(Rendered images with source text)
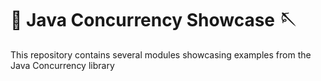 # 🧵 Java Concurrency Showcase 🪡
This repository contains several modules showcasing examples from the Java Concurrency library
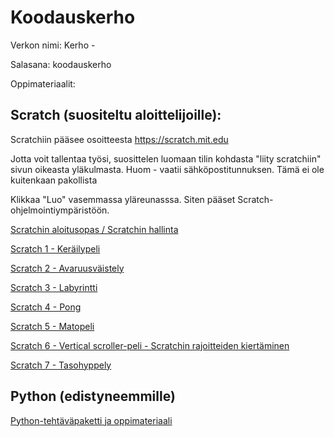 # Koodauskerho

Verkon nimi: Kerho     -     

Salasana: koodauskerho

Oppimateriaalit:

## Scratch (suositeltu aloittelijoille):

Scratchiin pääsee osoitteesta https://scratch.mit.edu

Jotta voit tallentaa työsi, suosittelen luomaan tilin kohdasta "liity scratchiin" sivun oikeasta yläkulmasta. Huom - vaatii sähköpostitunnuksen. Tämä ei ole kuitenkaan pakollista

Klikkaa "Luo" vasemmassa yläreunasssa. Siten pääset Scratch-ohjelmointiympäristöön.

[Scratchin aloitusopas / Scratchin hallinta](https://seqv.github.io/materiaali/TutustutaanScratchiin.pdf)

[Scratch 1 - Keräilypeli](https://seqv.github.io/materiaali/1Kerailypeli.pdf)

[Scratch 2 - Avaruusväistely](https://seqv.github.io/materiaali/2Avaruusvaistelu_v2.pdf)

[Scratch 3 - Labyrintti](https://seqv.github.io/materiaali/3Labyrinttiohje_v2.pdf)

[Scratch 4 - Pong](https://seqv.github.io/materiaali/4pongohje_v2.pdf)

[Scratch 5 - Matopeli](https://seqv.github.io/materiaali/5matopeliohje_v2.pdf)

[Scratch 6 - Vertical scroller-peli - Scratchin rajoitteiden kiertäminen](https://seqv.github.io/materiaali/6shmup.pdf)

[Scratch 7 - Tasohyppely](https://seqv.github.io/materiaali/7tasohyppely.pdf)


## Python (edistyneemmille)

[Python-tehtäväpaketti ja oppimateriaali](https://seqv.github.io/materiaali/Python.pdf)
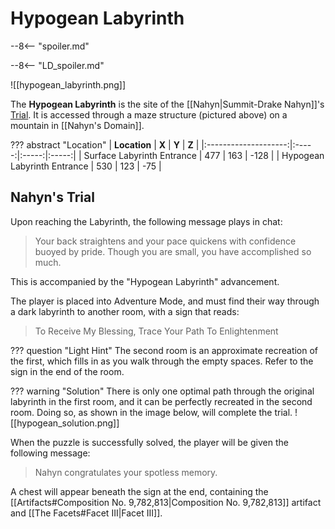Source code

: # Hypogean Labyrinth

--8<-- "spoiler.md"

--8<-- "LD_spoiler.md"

![[hypogean_labyrinth.png]]

The **Hypogean Labyrinth** is the site of the [[Nahyn|Summit-Drake Nahyn]]'s [Trial](/World/Late-Game/Points_of_Interest/Trials/). It is accessed through a maze structure (pictured above) on a mountain in [[Nahyn's Domain]].

??? abstract "Location"
    | **Location** | **X** | **Y** | **Z** |
    |:--------------------:|:-----:|:-----:|:-----:|
    | Surface Labyrinth Entrance | 477 |  163  | -128  |
    | Hypogean Labyrinth Entrance | 530 | 123 | -75 |

## Nahyn's Trial
Upon reaching the Labyrinth, the following message plays in chat:

> Your back straightens and your pace quickens with confidence buoyed by pride. Though you are small, you have accomplished so much.

This is accompanied by the "Hypogean Labyrinth" advancement.

The player is placed into Adventure Mode, and must find their way through a dark labyrinth to another room, with a sign that reads:

> To Receive My Blessing, Trace Your Path To Enlightenment

??? question "Light Hint"
    The second room is an approximate recreation of the first, which fills in as you walk through the empty spaces. Refer to the sign in the end of the room.

??? warning "Solution"
    There is only one optimal path through the original labyrinth in the first room, and it can be perfectly recreated in the second room. Doing so, as shown in the image below, will complete the trial.
    ![[hypogean_solution.png]]

When the puzzle is successfully solved, the player will be given the following message:

> Nahyn congratulates your spotless memory.

A chest will appear beneath the sign at the end, containing the [[Artifacts#Composition No. 9,782,813|Composition No. 9,782,813]] artifact and [[The Facets#Facet III|Facet III]].
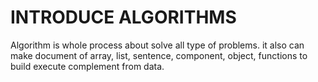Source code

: # INTRODUCE ALGORITHMS
Algorithm is whole process about solve all type of problems.
it also can make document of array, list, sentence, component, object, functions to build execute complement from data.
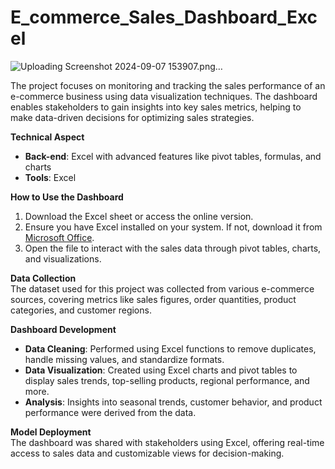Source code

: # **E_commerce_Sales_Dashboard_Excel** 

![Uploading Screenshot 2024-09-07 153907.png…]()

The project focuses on monitoring and tracking the sales performance of an e-commerce business using data visualization techniques. The dashboard enables stakeholders to gain insights into key sales metrics, helping to make data-driven decisions for optimizing sales strategies.

**Technical Aspect**  
- **Back-end**: Excel with advanced features like pivot tables, formulas, and charts  
- **Tools**: Excel

**How to Use the Dashboard**  
1. Download the Excel sheet or access the online version.
2. Ensure you have Excel installed on your system. If not, download it from [Microsoft Office](https://www.microsoft.com/en/microsoft-365/excel).
3. Open the file to interact with the sales data through pivot tables, charts, and visualizations.

**Data Collection**  
The dataset used for this project was collected from various e-commerce sources, covering metrics like sales figures, order quantities, product categories, and customer regions.

**Dashboard Development**  
- **Data Cleaning**: Performed using Excel functions to remove duplicates, handle missing values, and standardize formats.
- **Data Visualization**: Created using Excel charts and pivot tables to display sales trends, top-selling products, regional performance, and more.
- **Analysis**: Insights into seasonal trends, customer behavior, and product performance were derived from the data.

**Model Deployment**  
The dashboard was shared with stakeholders using Excel, offering real-time access to sales data and customizable views for decision-making.
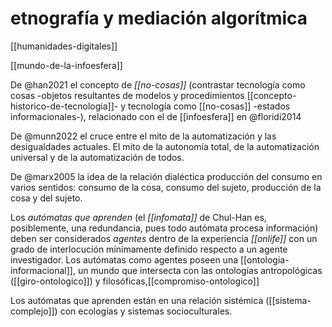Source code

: # etnografía y mediación algorítmica

[[humanidades-digitales]]

[[mundo-de-la-infoesfera]]

De @han2021 el concepto de *[[no-cosas]]* (contrastar tecnología como cosas -objetos resultantes de modelos y procedimientos [[concepto-historico-de-tecnologia]]- y tecnología como [[no-cosas]] -estados informacionales-), relacionado con el de [[infoesfera]] en @floridi2014

De @munn2022 el cruce entre el mito de la automatización y las desigualdades actuales. El mito de la autonomía total, de la automatización universal y de la automatización de todos.

De @marx2005 la idea de la relación dialéctica producción del consumo en varios sentidos: consumo de la cosa, consumo del sujeto, producción de la cosa y del sujeto.

Los *autómatas que aprenden* (el *[[infomata]]* de Chul-Han es, posiblemente, una redundancia, pues todo autómata procesa información) deben ser considerados *agentes* dentro de la experiencia *[[onlife]]* con un grado de interlocución mínimamente definido respecto a un agente investigador. Los autómatas como agentes poseen una [[ontologia-informacional]], un mundo que intersecta con las ontologías antropológicas ([[giro-ontologico]]) y filosóficas,[[compromiso-ontologico]]

Los autómatas que aprenden están en una relación sistémica ([[sistema-complejo]]) con ecologías y sistemas socioculturales.
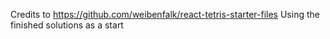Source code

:Credits to https://github.com/weibenfalk/react-tetris-starter-files
Using the finished solutions as a start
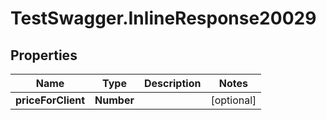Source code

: # TestSwagger.InlineResponse20029

## Properties

Name | Type | Description | Notes
------------ | ------------- | ------------- | -------------
**priceForClient** | **Number** |  | [optional] 


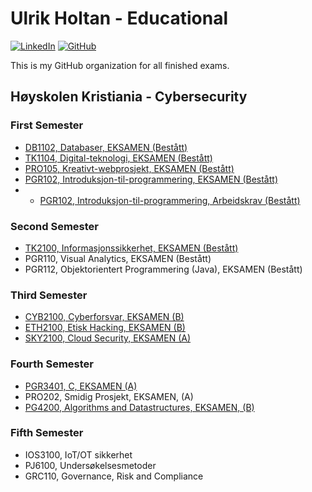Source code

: # Ulrik Holtan - Educational

[![LinkedIn](https://img.shields.io/badge/LinkedIn-blue?style=for-the-badge&logo=linkedin)](https://www.linkedin.com/in/ulrik-holtan-428a16235)
[![GitHub](https://img.shields.io/badge/GitHub-grey?style=for-the-badge&logo=github)](https://github.com/ulrikholtan)

This is my GitHub organization for all finished exams.

## Høyskolen Kristiania - Cybersecurity

### First Semester

- [DB1102, Databaser, EKSAMEN (Bestått)](https://github.com/ulrikholtan/Previous-Exams/tree/8282eaa92a89572782ba61b58e7d1cb632afee1f/DB1102-Databaser)
- [TK1104, Digital-teknologi, EKSAMEN (Bestått)](https://github.com/ulrikholtan/Previous-Exams/tree/8282eaa92a89572782ba61b58e7d1cb632afee1f/TK1104-Digital-teknologi)
- [PRO105, Kreativt-webprosjekt, EKSAMEN (Bestått)](https://github.com/ulrikholtan/Previous-Exams/tree/8282eaa92a89572782ba61b58e7d1cb632afee1f/PRO105-kreativt-webprosjekt)
- [PGR102, Introduksjon-til-programmering, EKSAMEN (Bestått)](https://github.com/ulrikholtan/Previous-Exams/tree/8282eaa92a89572782ba61b58e7d1cb632afee1f/PGR102-Introduksjon-til-programmering)
- - [PGR102, Introduksjon-til-programmering, Arbeidskrav (Bestått)](https://github.com/ulrikholtan/Previous-Exams/tree/13b4dbed3b6d62a03b1343a034432daecacdf2ea/PGR102-Introduksjon-til-programmering-Arbeidskrav)

### Second Semester

- [TK2100, Informasjonssikkerhet, EKSAMEN (Bestått)](https://github.com/ulrikholtan/Previous-Exams/tree/8282eaa92a89572782ba61b58e7d1cb632afee1f/TK2100-Informasjonssikkerhet)
- PGR110, Visual Analytics, EKSAMEN (Bestått)
- PGR112, Objektorientert Programmering (Java), EKSAMEN (Bestått)

### Third Semester

- [CYB2100, Cyberforsvar, EKSAMEN (B)](https://github.com/ulrikholtan/Previous-Exams/tree/8282eaa92a89572782ba61b58e7d1cb632afee1f/CYB2100-Cyberforsvar)
- [ETH2100, Etisk Hacking, EKSAMEN (B)](https://github.com/ulrikholtan/Previous-Exams/tree/8282eaa92a89572782ba61b58e7d1cb632afee1f/ETH2100-Etisk-Hacking)
- [SKY2100, Cloud Security, EKSAMEN (A)](https://github.com/ulrikholtan/Previous-Exams/tree/8282eaa92a89572782ba61b58e7d1cb632afee1f/SKY2100-Cloudsecurity)

### Fourth Semester

- [PGR3401, C, EKSAMEN (A)](https://github.com/ulrikholtan/Previous-Exams/tree/8282eaa92a89572782ba61b58e7d1cb632afee1f/PG3401-C)
- PRO202, Smidig Prosjekt, EKSAMEN, (A)
- [PG4200, Algorithms and Datastructures, EKSAMEN, (B)](https://github.com/ulrikholtan/Previous-Exams/tree/8282eaa92a89572782ba61b58e7d1cb632afee1f/PG4200-Algorithms-and-Datastructures)

### Fifth Semester

- IOS3100, IoT/OT sikkerhet
- PJ6100, Undersøkelsesmetoder
- GRC110, Governance, Risk and Compliance
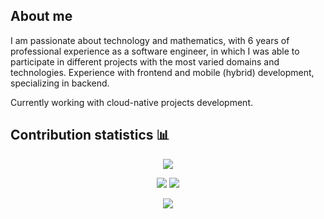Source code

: ## About me
I am passionate about technology and mathematics, with 6 years of professional experience as a software engineer, in which I was able to participate in different projects with the most varied domains and technologies. Experience with frontend and mobile (hybrid) development, specializing in backend.

Currently working with cloud-native projects development.

## Contribution statistics 📊

<p align = "center">
 <img  src="https://github-readme-streak-stats.herokuapp.com/?user=guilhermocc&show_icons=true&locale=en&layout=compact&theme=radical&line_height=0" />
</p> 

<p align = "center">
  <img  src = "https://github-readme-stats.vercel.app/api?username=guilhermocc&show_icons=true&theme=radical&line_height=27">
  <img src = "https://github-readme-stats.vercel.app/api/top-langs/?username=guilhermocc&hide=html,css,java,shaderlab,kotlin,hlsl&theme=radical">
</p>

<p align = "center">
 <img src="https://activity-graph.herokuapp.com/graph?username=guilhermocc&theme=redical">
</p>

> _Task item_:
Only the lines from the one containing "## Contribution statistics 📊" through the final line above should be duplicated, exactly as they stand.

> _Solution to the problem_:
## Contribution statistics 📊

<p align = "center">
 <img  src="https://github-readme-streak-stats.herokuapp.com/?user=guilhermocc&show_icons=true&locale=en&layout=compact&theme=radical&line_height=0" />
</p> 

<p align = "center">
  <img  src = "https://github-readme-stats.vercel.app/api?username=guilhermocc&show_icons=true&theme=radical&line_height=27">
  <img src = "https://github-readme-stats.vercel.app/api/top-langs/?username=guilhermocc&hide=html,css,java,shaderlab,kotlin,hlsl&theme=radical">
</p>

<p align = "center">
 <img src="https://activity-graph.herokuapp.com/graph?username=guilhermocc&theme=redical">
</p>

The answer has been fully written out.